Work required |
Find how many lines of the entries contain the word "group", then report that figure alone.

=== Begin Enclosure ===

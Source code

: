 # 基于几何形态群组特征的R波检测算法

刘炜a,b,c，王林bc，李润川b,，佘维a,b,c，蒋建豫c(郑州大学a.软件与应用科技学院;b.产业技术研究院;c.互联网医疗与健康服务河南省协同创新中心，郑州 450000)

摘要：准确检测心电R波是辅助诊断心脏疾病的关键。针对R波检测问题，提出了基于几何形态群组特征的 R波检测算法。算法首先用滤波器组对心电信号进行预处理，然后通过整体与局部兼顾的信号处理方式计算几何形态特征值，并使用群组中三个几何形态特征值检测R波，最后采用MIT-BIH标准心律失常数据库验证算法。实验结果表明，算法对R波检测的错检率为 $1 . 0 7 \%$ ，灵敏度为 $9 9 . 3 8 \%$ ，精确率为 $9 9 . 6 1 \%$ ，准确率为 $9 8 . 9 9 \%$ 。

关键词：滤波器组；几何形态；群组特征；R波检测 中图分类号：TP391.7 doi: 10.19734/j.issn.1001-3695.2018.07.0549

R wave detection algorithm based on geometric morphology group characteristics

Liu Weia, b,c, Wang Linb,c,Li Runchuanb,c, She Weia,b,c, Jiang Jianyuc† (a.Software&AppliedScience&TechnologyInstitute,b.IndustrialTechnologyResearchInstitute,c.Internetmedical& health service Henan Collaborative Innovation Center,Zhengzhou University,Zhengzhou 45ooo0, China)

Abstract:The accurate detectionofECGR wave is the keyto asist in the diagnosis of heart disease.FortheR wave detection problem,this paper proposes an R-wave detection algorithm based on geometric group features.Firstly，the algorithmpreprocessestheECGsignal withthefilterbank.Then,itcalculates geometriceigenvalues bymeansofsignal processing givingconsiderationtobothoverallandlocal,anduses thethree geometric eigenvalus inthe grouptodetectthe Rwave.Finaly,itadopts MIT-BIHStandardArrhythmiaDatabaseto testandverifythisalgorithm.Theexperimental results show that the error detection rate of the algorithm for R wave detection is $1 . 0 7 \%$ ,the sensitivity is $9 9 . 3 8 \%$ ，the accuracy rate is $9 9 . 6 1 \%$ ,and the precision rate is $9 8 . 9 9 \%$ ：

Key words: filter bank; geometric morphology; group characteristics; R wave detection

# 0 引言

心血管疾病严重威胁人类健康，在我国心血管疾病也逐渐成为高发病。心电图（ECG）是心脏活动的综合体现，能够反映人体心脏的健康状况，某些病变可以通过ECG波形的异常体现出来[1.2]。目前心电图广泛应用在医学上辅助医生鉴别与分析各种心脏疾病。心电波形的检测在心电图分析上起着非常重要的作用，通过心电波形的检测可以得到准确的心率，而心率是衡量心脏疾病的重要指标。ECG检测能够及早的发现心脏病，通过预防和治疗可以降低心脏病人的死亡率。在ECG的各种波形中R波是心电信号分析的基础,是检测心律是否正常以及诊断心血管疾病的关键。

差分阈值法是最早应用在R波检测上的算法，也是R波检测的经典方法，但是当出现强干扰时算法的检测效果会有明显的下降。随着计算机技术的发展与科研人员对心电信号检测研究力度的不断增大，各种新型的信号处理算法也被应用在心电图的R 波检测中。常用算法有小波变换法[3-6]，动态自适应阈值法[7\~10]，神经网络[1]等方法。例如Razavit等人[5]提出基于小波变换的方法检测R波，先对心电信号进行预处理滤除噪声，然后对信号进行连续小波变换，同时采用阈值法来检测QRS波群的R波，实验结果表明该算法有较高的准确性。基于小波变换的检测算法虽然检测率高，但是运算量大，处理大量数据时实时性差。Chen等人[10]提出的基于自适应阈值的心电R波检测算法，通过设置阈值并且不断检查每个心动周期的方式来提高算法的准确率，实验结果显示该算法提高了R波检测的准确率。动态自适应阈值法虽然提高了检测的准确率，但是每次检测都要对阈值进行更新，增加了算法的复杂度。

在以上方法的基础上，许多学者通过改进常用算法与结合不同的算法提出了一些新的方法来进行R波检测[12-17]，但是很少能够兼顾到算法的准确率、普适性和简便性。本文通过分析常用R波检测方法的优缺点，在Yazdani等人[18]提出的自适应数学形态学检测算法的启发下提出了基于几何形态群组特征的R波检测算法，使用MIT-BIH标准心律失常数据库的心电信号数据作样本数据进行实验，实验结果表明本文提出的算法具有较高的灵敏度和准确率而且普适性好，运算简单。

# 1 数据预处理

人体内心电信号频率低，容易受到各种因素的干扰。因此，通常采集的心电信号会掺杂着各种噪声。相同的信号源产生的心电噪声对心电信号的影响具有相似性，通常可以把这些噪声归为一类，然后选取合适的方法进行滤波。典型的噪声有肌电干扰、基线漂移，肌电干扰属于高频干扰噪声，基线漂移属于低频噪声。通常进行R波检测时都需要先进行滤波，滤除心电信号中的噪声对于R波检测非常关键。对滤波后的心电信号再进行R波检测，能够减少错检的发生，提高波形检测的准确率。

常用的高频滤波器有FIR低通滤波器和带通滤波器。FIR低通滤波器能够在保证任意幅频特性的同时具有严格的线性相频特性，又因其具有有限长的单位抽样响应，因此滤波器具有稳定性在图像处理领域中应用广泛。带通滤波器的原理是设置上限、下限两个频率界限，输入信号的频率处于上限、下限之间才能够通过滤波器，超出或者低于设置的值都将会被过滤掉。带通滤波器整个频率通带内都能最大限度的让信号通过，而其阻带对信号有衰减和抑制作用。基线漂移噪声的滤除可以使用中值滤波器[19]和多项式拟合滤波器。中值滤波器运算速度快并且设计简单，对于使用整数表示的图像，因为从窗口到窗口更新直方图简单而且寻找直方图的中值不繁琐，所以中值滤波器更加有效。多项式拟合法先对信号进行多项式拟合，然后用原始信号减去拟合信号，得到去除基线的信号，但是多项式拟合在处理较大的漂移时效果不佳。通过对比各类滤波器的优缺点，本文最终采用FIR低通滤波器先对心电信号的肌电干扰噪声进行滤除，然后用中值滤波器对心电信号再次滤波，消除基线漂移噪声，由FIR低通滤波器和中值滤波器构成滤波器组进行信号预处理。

=== End Enclosure ===

Answer to this problem |
3